Scree didn't move, hardly dared to breathe, and the dying man grew more urgent.
“Take the books and go. Flee.”
The troll could feel the vulture of magic growing more desperate, fluttering and scrabbling for something to grip. “Where's the books?” Scree asked in a hoarse whisper. “Where?”
“Where they have always been, Akawi. Where my precious books have always been.”
“Where's that?”
The man struggled to sit up, though he shouldn't have been alive at all. “Who are you? You are not Akawi.” The vulture finally took flight, and he slumped to the floor. Dead.
Scree finally stepped closer and kicked him. “Gutted cats. Where's they at?” Akawi, who ever he was, would know. “So, does I finds Akawi? Or does I finds something more useful, like food?” Food did sound good — he hadn't had a half-decent meal in days — but a dying man's last thoughts were for some books, not himself!
As if to decide the issue, a slim young man crept into the room, peering back over his shoulder.
Scree leapt up, a smile on his face, and grabbed the newcomer around the neck before he could react.
“Akawi,” he said, “how is ya?”
He received a gurgle in response.
“Your friends here was talking abouts some books.” He gestured vaguely. “Where's them books at?”
Akawi, if that was who it was, shook his head and gurgled again. Scree decided he might save himself some time by first discovering if he was talking to the right man.
“You is Akawi, ain't ya? Keeping in minds that if you ain't, thens I mightn't have any more use for you.”
The man nodded, eyes widening with fear as if he'd expected to live before that.
“Good, so hows about we makes a deal? You tells me where them books is hid, and I'll let you lives.” Scree smiled. “Sounds like a fair deals to me.”
Elsewhen
”The giant statues on Easter Island?” Dongoske said. “You know the ones, Miss McLean?”
Kim nodded. “Yeah, of course. In general.”
“Well, they're called 'moai'.”
“Tuki's people are called moai, right?”
Dongoske nodded. “But wait, there's more. My people, the Hopi, who were based to the south-east of here, have legends about our ancestors arriving from other worlds by climbing up through holes in the ground. That's why most of our ceremonies are carried out in an underground chamber called a Kiva.”
“Kiva is the name of Tuki's world,” Meledrin said.
“Correct. So, suddenly, ancient legends take on a whole new light. Here we are, within a few meters of an underground gateway to a world called Kiva.”
Kim shook her head. “But the Indian cultures aren't that old, are they?”
“They're a few thousand years old, but no, nowhere near the kind of time spans we're talking about here.
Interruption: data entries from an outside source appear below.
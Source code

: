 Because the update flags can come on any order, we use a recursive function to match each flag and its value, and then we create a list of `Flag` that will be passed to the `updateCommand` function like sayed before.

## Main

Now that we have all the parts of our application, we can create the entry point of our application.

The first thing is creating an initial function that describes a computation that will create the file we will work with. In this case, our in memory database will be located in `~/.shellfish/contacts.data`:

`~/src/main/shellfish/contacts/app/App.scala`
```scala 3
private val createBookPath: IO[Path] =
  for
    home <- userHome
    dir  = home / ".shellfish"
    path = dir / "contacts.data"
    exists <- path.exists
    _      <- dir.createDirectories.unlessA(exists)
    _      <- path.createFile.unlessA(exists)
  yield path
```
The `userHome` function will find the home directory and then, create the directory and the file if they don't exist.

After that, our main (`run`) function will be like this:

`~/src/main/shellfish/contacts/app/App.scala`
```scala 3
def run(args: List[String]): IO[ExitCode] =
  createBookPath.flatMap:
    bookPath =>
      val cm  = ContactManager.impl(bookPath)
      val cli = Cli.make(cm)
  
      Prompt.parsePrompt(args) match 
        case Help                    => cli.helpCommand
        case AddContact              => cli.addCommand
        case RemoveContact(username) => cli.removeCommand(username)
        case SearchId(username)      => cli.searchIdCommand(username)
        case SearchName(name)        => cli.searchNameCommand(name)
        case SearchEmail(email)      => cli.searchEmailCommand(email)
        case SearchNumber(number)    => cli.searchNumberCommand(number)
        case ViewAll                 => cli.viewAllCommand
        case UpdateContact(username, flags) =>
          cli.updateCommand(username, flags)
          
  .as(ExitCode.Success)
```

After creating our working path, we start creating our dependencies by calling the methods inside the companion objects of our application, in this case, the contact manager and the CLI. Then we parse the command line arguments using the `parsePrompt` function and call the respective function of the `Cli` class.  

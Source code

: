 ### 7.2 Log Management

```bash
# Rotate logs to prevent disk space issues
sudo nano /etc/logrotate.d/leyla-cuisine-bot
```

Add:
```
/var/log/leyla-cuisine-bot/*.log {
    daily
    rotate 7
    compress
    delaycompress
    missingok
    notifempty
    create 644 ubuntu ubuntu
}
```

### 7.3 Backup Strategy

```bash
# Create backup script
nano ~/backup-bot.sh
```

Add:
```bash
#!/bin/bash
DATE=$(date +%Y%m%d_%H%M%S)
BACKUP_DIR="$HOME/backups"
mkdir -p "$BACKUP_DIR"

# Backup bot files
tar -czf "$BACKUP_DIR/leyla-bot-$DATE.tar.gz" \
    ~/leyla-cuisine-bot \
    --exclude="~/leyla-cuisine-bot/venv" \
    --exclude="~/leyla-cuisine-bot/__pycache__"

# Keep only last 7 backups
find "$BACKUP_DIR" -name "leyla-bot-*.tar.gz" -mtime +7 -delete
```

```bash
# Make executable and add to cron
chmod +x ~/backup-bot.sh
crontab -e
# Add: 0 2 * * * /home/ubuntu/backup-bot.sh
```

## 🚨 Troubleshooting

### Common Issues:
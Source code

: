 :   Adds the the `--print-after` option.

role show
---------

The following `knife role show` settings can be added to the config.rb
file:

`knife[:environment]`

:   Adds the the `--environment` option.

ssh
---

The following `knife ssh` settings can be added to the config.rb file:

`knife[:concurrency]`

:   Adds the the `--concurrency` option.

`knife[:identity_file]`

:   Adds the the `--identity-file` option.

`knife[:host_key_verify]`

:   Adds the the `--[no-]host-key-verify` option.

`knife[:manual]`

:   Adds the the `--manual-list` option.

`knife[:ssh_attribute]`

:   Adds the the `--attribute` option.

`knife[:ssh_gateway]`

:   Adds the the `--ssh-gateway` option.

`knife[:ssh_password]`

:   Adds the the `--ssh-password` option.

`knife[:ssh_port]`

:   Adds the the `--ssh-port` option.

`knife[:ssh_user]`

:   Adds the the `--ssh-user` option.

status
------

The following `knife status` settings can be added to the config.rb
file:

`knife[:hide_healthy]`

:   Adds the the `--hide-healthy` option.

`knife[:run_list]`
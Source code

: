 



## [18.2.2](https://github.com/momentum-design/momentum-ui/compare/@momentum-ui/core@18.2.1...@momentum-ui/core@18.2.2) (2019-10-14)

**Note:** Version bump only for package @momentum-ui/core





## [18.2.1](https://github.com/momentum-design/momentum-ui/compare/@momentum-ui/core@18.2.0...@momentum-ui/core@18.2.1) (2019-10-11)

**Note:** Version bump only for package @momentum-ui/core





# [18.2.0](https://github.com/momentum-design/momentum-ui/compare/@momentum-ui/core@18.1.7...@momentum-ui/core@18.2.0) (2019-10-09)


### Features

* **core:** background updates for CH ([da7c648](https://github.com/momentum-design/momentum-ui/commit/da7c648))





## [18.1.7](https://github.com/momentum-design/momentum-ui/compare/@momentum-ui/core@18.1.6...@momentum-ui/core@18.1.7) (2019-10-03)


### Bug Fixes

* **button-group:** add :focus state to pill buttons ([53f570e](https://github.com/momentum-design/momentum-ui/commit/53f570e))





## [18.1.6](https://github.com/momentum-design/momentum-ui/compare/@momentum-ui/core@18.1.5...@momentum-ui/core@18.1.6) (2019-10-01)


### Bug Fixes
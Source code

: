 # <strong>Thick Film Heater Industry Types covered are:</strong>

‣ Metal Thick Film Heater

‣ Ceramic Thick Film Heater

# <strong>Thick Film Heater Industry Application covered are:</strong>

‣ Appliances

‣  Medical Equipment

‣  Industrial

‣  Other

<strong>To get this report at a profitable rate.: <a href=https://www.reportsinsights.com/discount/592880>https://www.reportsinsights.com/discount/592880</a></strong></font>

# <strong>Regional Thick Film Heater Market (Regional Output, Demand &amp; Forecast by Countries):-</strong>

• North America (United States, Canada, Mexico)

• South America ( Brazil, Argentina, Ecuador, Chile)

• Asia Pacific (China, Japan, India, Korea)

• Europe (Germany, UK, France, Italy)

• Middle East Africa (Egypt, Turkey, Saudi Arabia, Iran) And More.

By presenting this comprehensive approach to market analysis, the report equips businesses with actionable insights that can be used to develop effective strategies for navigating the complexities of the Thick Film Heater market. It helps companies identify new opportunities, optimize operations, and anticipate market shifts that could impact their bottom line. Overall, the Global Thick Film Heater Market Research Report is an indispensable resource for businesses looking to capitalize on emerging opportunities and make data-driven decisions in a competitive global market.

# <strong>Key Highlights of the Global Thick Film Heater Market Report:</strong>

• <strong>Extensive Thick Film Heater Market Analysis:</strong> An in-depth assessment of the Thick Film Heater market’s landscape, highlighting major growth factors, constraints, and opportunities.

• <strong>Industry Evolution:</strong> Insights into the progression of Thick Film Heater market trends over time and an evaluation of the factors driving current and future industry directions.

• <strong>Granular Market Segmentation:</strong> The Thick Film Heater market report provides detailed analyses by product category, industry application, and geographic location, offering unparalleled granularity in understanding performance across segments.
We aren't saying that the Hopi really crossed from another world, but their legends had to start somewhere and the coincidences are starting to build up. The predecessors of the Hopi were called the Anasazi — a word that means 'ancient ones' or 'lost ones', depending on who you ask.”
“What about Roswell? That's around here somewhere, isn't it?”
Dongoske laughed. “Roswell is in New Mexico, not that close to here, but still within the Hopi and Anasazi regions. But, a spaceship did not crash there in 1954. A weather balloon crashed.” He smiled at the look of disappointment on Kim's face. “However, when the Air Force went to investigate, they did come across something.”
“A spaceship?”
Dongoske smiled some more.
1: Festival
Kim almost ran over Robin Hood. She hit the brakes and the crappy old car slid to a halt with a crunch of gravel and clatter of engine.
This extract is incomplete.